Goal of the exercise:
Word for word, retype every line of the data.

Stored data entries:
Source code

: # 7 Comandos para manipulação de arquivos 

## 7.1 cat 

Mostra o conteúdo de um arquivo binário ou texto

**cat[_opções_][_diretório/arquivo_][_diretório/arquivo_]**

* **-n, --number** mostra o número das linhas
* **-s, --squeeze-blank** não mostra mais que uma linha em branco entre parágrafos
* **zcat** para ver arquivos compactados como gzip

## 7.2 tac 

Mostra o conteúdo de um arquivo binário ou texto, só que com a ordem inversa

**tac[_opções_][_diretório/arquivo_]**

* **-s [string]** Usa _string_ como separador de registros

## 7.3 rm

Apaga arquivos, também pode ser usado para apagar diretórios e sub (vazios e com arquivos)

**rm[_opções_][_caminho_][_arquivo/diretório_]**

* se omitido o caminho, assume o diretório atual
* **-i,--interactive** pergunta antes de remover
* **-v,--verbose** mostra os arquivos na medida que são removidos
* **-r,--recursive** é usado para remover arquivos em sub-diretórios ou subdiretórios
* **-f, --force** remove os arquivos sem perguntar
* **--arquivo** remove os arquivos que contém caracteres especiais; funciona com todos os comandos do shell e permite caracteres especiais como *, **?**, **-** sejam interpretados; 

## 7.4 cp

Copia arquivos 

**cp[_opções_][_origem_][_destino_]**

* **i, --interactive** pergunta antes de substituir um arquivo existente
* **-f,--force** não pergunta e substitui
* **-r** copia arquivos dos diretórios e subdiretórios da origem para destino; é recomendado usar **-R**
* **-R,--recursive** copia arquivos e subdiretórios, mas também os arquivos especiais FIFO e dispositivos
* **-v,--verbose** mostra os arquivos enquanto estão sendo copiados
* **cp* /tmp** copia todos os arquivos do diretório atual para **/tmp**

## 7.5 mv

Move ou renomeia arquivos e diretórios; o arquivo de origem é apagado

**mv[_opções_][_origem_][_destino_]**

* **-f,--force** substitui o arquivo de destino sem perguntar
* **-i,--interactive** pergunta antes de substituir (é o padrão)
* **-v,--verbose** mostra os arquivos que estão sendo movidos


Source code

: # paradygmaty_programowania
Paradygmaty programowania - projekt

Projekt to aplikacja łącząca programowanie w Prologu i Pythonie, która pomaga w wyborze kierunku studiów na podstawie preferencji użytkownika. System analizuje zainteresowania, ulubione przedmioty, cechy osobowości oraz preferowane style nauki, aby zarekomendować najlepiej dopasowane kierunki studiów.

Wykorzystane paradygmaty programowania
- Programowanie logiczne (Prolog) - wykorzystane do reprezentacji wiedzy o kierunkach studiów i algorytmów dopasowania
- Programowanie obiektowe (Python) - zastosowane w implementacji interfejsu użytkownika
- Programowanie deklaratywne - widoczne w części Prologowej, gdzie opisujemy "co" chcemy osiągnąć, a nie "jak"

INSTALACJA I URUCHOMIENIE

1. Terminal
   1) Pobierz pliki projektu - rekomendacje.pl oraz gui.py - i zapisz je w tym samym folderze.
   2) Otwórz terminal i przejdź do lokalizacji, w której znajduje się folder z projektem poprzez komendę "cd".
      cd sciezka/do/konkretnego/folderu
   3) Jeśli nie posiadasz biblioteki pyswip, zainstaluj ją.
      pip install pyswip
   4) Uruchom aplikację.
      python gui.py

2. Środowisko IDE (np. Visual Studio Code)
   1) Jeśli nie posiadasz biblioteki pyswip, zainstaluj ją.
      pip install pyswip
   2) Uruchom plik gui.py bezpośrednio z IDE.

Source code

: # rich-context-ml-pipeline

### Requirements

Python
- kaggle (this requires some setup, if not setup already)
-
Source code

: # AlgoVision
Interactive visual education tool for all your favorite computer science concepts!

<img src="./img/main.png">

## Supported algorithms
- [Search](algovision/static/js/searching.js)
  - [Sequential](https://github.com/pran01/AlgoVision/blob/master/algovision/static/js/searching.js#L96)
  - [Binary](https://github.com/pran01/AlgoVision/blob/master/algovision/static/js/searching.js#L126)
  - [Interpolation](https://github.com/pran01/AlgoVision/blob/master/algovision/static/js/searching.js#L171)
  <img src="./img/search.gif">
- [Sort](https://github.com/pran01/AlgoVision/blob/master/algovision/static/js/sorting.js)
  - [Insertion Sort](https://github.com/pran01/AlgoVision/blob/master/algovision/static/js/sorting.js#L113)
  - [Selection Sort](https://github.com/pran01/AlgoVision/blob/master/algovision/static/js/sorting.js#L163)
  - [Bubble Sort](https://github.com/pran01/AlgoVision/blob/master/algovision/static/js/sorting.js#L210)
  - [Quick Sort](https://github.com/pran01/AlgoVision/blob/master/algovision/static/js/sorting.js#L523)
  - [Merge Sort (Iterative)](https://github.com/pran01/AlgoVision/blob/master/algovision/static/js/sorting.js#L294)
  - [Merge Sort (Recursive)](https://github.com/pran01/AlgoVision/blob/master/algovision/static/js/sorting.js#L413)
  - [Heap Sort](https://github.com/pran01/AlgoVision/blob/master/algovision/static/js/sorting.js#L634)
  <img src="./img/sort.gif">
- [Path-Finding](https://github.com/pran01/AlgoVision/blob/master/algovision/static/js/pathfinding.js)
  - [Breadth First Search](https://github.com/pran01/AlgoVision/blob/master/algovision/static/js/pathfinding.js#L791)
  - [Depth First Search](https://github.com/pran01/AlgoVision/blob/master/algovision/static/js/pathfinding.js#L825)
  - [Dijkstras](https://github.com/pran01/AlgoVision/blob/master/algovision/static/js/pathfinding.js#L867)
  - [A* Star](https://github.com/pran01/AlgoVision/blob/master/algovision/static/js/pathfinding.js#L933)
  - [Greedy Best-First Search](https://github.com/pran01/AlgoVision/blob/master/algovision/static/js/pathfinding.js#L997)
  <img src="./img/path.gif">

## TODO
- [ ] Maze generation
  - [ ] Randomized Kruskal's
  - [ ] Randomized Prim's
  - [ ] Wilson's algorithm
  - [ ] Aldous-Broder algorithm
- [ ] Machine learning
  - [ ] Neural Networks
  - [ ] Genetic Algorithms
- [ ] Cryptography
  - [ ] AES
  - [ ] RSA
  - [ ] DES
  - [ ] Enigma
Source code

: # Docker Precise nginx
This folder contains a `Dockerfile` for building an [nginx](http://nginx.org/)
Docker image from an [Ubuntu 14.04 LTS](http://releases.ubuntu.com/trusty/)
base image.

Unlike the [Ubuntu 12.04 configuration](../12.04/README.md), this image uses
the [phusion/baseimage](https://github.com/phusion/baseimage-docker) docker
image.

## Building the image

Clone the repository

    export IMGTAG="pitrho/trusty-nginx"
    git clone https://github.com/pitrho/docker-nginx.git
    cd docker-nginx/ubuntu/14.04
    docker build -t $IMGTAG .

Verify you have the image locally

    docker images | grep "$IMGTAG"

Reply:
Source code

: # 7 Comandos para manipulação de arquivos 

## 7.1 cat 

Mostra o conteúdo de um arquivo binário ou texto

**cat[_opções_][_diretório/arquivo_][_diretório/arquivo_]**

* **-n, --number** mostra o número das linhas
* **-s, --squeeze-blank** não mostra mais que uma linha em branco entre parágrafos
* **zcat** para ver arquivos compactados como gzip

## 7.2 tac 

Mostra o conteúdo de um arquivo binário ou texto, só que com a ordem inversa

**tac[_opções_][_diretório/arquivo_]**

* **-s [string]** Usa _string_ como separador de registros

## 7.3 rm

Apaga arquivos, também pode ser usado para apagar diretórios e sub (vazios e com arquivos)

**rm[_opções_][_caminho_][_arquivo/diretório_]**

* se omitido o caminho, assume o diretório atual
* **-i,--interactive** pergunta antes de remover
* **-v,--verbose** mostra os arquivos na medida que são removidos
* **-r,--recursive** é usado para remover arquivos em sub-diretórios ou subdiretórios
* **-f, --force** remove os arquivos sem perguntar
* **--arquivo** remove os arquivos que contém caracteres especiais; funciona com todos os comandos do shell e permite caracteres especiais como *, **?**, **-** sejam interpretados; 

## 7.4 cp

Copia arquivos 

**cp[_opções_][_origem_][_destino_]**

* **i, --interactive** pergunta antes de substituir um arquivo existente
* **-f,--force** não pergunta e substitui
* **-r** copia arquivos dos diretórios e subdiretórios da origem para destino; é recomendado usar **-R**
* **-R,--recursive** copia arquivos e subdiretórios, mas também os arquivos especiais FIFO e dispositivos
* **-v,--verbose** mostra os arquivos enquanto estão sendo copiados
* **cp* /tmp** copia todos os arquivos do diretório atual para **/tmp**

## 7.5 mv

Move ou renomeia arquivos e diretórios; o arquivo de origem é apagado

**mv[_opções_][_origem_][_destino_]**

* **-f,--force** substitui o arquivo de destino sem perguntar
* **-i,--interactive** pergunta antes de substituir (é o padrão)
* **-v,--verbose** mostra os arquivos que estão sendo movidos


Source code

: # paradygmaty_programowania
Paradygmaty programowania - projekt

Projekt to aplikacja łącząca programowanie w Prologu i Pythonie, która pomaga w wyborze kierunku studiów na podstawie preferencji użytkownika. System analizuje zainteresowania, ulubione przedmioty, cechy osobowości oraz preferowane style nauki, aby zarekomendować najlepiej dopasowane kierunki studiów.

Wykorzystane paradygmaty programowania
- Programowanie logiczne (Prolog) - wykorzystane do reprezentacji wiedzy o kierunkach studiów i algorytmów dopasowania
- Programowanie obiektowe (Python) - zastosowane w implementacji interfejsu użytkownika
- Programowanie deklaratywne - widoczne w części Prologowej, gdzie opisujemy "co" chcemy osiągnąć, a nie "jak"

INSTALACJA I URUCHOMIENIE

1. Terminal
   1) Pobierz pliki projektu - rekomendacje.pl oraz gui.py - i zapisz je w tym samym folderze.
   2) Otwórz terminal i przejdź do lokalizacji, w której znajduje się folder z projektem poprzez komendę "cd".
      cd sciezka/do/konkretnego/folderu
   3) Jeśli nie posiadasz biblioteki pyswip, zainstaluj ją.
      pip install pyswip
   4) Uruchom aplikację.
      python gui.py

2. Środowisko IDE (np. Visual Studio Code)
   1) Jeśli nie posiadasz biblioteki pyswip, zainstaluj ją.
      pip install pyswip
   2) Uruchom plik gui.py bezpośrednio z IDE.

Source code

: # rich-context-ml-pipeline

### Requirements

Python
- kaggle (this requires some setup, if not setup already)
-
Source code

: # AlgoVision
Interactive visual education tool for all your favorite computer science concepts!

<img src="./img/main.png">

## Supported algorithms
- [Search](algovision/static/js/searching.js)
  - [Sequential](https://github.com/pran01/AlgoVision/blob/master/algovision/static/js/searching.js#L96)
  - [Binary](https://github.com/pran01/AlgoVision/blob/master/algovision/static/js/searching.js#L126)
  - [Interpolation](https://github.com/pran01/AlgoVision/blob/master/algovision/static/js/searching.js#L171)
  <img src="./img/search.gif">
- [Sort](https://github.com/pran01/AlgoVision/blob/master/algovision/static/js/sorting.js)
  - [Insertion Sort](https://github.com/pran01/AlgoVision/blob/master/algovision/static/js/sorting.js#L113)
  - [Selection Sort](https://github.com/pran01/AlgoVision/blob/master/algovision/static/js/sorting.js#L163)
  - [Bubble Sort](https://github.com/pran01/AlgoVision/blob/master/algovision/static/js/sorting.js#L210)
  - [Quick Sort](https://github.com/pran01/AlgoVision/blob/master/algovision/static/js/sorting.js#L523)
  - [Merge Sort (Iterative)](https://github.com/pran01/AlgoVision/blob/master/algovision/static/js/sorting.js#L294)
  - [Merge Sort (Recursive)](https://github.com/pran01/AlgoVision/blob/master/algovision/static/js/sorting.js#L413)
  - [Heap Sort](https://github.com/pran01/AlgoVision/blob/master/algovision/static/js/sorting.js#L634)
  <img src="./img/sort.gif">
- [Path-Finding](https://github.com/pran01/AlgoVision/blob/master/algovision/static/js/pathfinding.js)
  - [Breadth First Search](https://github.com/pran01/AlgoVision/blob/master/algovision/static/js/pathfinding.js#L791)
  - [Depth First Search](https://github.com/pran01/AlgoVision/blob/master/algovision/static/js/pathfinding.js#L825)
  - [Dijkstras](https://github.com/pran01/AlgoVision/blob/master/algovision/static/js/pathfinding.js#L867)
  - [A* Star](https://github.com/pran01/AlgoVision/blob/master/algovision/static/js/pathfinding.js#L933)
  - [Greedy Best-First Search](https://github.com/pran01/AlgoVision/blob/master/algovision/static/js/pathfinding.js#L997)
  <img src="./img/path.gif">

## TODO
- [ ] Maze generation
  - [ ] Randomized Kruskal's
  - [ ] Randomized Prim's
  - [ ] Wilson's algorithm
  - [ ] Aldous-Broder algorithm
- [ ] Machine learning
  - [ ] Neural Networks
  - [ ] Genetic Algorithms
- [ ] Cryptography
  - [ ] AES
  - [ ] RSA
  - [ ] DES
  - [ ] Enigma
Source code

: # Docker Precise nginx
This folder contains a `Dockerfile` for building an [nginx](http://nginx.org/)
Docker image from an [Ubuntu 14.04 LTS](http://releases.ubuntu.com/trusty/)
base image.

Unlike the [Ubuntu 12.04 configuration](../12.04/README.md), this image uses
the [phusion/baseimage](https://github.com/phusion/baseimage-docker) docker
image.

## Building the image

Clone the repository

    export IMGTAG="pitrho/trusty-nginx"
    git clone https://github.com/pitrho/docker-nginx.git
    cd docker-nginx/ubuntu/14.04
    docker build -t $IMGTAG .

Verify you have the image locally

    docker images | grep "$IMGTAG"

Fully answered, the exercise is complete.